At approximately 170 feet above sea level, High Halstow is one of the highest points on the Hoo Peninsula.
The Romans have been credited with the first two attempts at building a sea wall. The subsequent draining of the marshes had a two-fold benefit in that pastureland was created which supported the hardy sheep and the indigent malaria bearing mosquito was deprived of their breeding grounds.
One would have imagined that the Hoo Peninsula would have been a prime target during wartime attacks, lying as it does in such an exposed position. Luckily for the residents at the time, very few bombs actually landed here.
The geological make up of the area is predominately clay which gives rise to subsidence problems in some areas.
Some years ago there was a land-slip to the east of the village when a large mass of land slipped away, exposing an underlying gravel bed. This unique geological fault was a feature of great scientific interest at the time but now attracts fewer visitors. It is thought in some quarters that the slippage was as a result of dredging being carried out in the Thames, because of the coincidence in timing. Strict rules regarding piling for any new building around this area are now in place.
The area of High Halstow Woods, now owned by the RSPB, ebbed and flowed with the passing years. A large area to the West of the existing wood is now undergoing reforestation, providing habitat, no doubt, for a myriad of small animals.

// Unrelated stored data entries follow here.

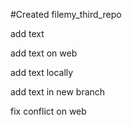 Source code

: ﻿#Created filemy_third_repo

add text

add text on web

add text locally

add text in new branch

fix conflict on web
 

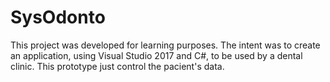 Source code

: # SysOdonto
This project was developed for learning purposes. 
The intent was to create an application, using Visual Studio 2017 and C#, to be used by a dental clinic. 
This prototype just control the pacient's data. 
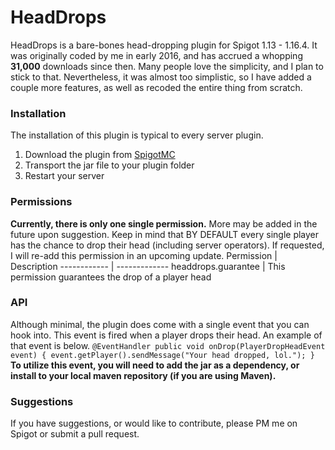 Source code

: # HeadDrops
HeadDrops is a bare-bones head-dropping plugin for Spigot 1.13 - 1.16.4. It was originally coded by me in early 2016, and has accrued a whopping **31,000** downloads since then.  Many people love the simplicity, and I plan to stick to that.  Nevertheless, it was almost too simplistic, so I have added a couple more features, as well as recoded the entire thing from scratch.

### Installation
The installation of this plugin is typical to every server plugin.
1. Download the plugin from [SpigotMC](https://www.spigotmc.org/resources/headdrops.15964/)
2. Transport the jar file to your plugin folder
3. Restart your server

### Permissions
**Currently, there is only one single permission.**  More may be added in the future upon suggestion. Keep in mind that BY DEFAULT every single player has the chance to drop their head (including server operators). If requested, I will re-add this permission in an upcoming update.
Permission | Description
------------ | -------------
headdrops.guarantee | This permission guarantees the drop of a player head

### API
Although minimal, the plugin does come with a single event that you can hook into.  This event is fired when a player drops their head. An example of that event is below.
`
    @EventHandler
    public void onDrop(PlayerDropHeadEvent event)
    {
        event.getPlayer().sendMessage("Your head dropped, lol.");
    }
`
**To utilize this event, you will need to add the jar as a dependency, or install to your local maven repository (if you are using Maven).**

### Suggestions
If you have suggestions, or would like to contribute, please PM me on Spigot or submit a pull request.  
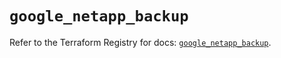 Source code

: # `google_netapp_backup`

Refer to the Terraform Registry for docs: [`google_netapp_backup`](https://registry.terraform.io/providers/hashicorp/google-beta/6.37.0/docs/resources/google_netapp_backup).
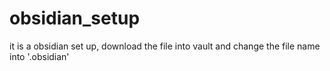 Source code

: # obsidian_setup

it is a obsidian set up, download the file into vault and change the file name into '.obsidian'
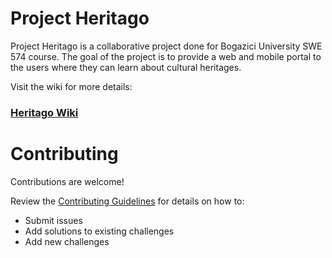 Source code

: # Project Heritago
Project Heritago is a collaborative project done for Bogazici University SWE 574 course. The goal of the project is to provide a web and mobile portal to the users where they can learn about cultural heritages.

Visit the wiki for more details:
### [Heritago Wiki](https://github.com/SWE574-Groupago/heritago/wiki/)

# Contributing

Contributions are welcome!

Review the [Contributing Guidelines](https://github.com/SWE574-Groupago/heritago/wiki/Appendix-A.-Contribution-Guidelines) for details on how to:

* Submit issues
* Add solutions to existing challenges
* Add new challenges
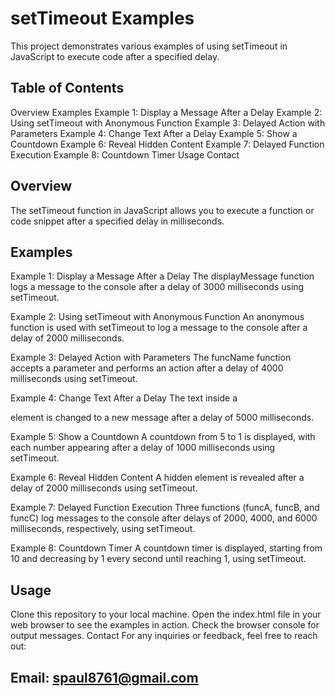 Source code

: # setTimeout Examples
This project demonstrates various examples of using setTimeout in JavaScript to execute code after a specified delay.

## Table of Contents
Overview
Examples
    Example 1: Display a Message After a Delay
    Example 2: Using setTimeout with Anonymous Function
    Example 3: Delayed Action with Parameters
    Example 4: Change Text After a Delay
    Example 5: Show a Countdown
    Example 6: Reveal Hidden Content
    Example 7: Delayed Function Execution
    Example 8: Countdown Timer
Usage
Contact

## Overview
The setTimeout function in JavaScript allows you to execute a function or code snippet after a specified delay in milliseconds.

## Examples
Example 1: Display a Message After a Delay
The displayMessage function logs a message to the console after a delay of 3000 milliseconds using setTimeout.

Example 2: Using setTimeout with Anonymous Function
An anonymous function is used with setTimeout to log a message to the console after a delay of 2000 milliseconds.

Example 3: Delayed Action with Parameters
The funcName function accepts a parameter and performs an action after a delay of 4000 milliseconds using setTimeout.

Example 4: Change Text After a Delay
The text inside a <p> element is changed to a new message after a delay of 5000 milliseconds.

Example 5: Show a Countdown
A countdown from 5 to 1 is displayed, with each number appearing after a delay of 1000 milliseconds using setTimeout.

Example 6: Reveal Hidden Content
A hidden element is revealed after a delay of 2000 milliseconds using setTimeout.

Example 7: Delayed Function Execution
Three functions (funcA, funcB, and funcC) log messages to the console after delays of 2000, 4000, and 6000 milliseconds, respectively, using setTimeout.

Example 8: Countdown Timer
A countdown timer is displayed, starting from 10 and decreasing by 1 every second until reaching 1, using setTimeout.

## Usage
Clone this repository to your local machine.
Open the index.html file in your web browser to see the examples in action.
Check the browser console for output messages.
Contact
For any inquiries or feedback, feel free to reach out:

## Email: spaul8761@gmail.com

The clement weather on the Peninsula makes it an ideal venue for crop growing. Local farms have secured prestigious contracts with the high quality fruit and vegetables they are able to provide. However residents of High Halstow know well that the weather can be localised. Prudent villagers will always go well prepared, knowing that once they leave the sunshine of the village, they can easily disappear into the fog before even reaching the A228.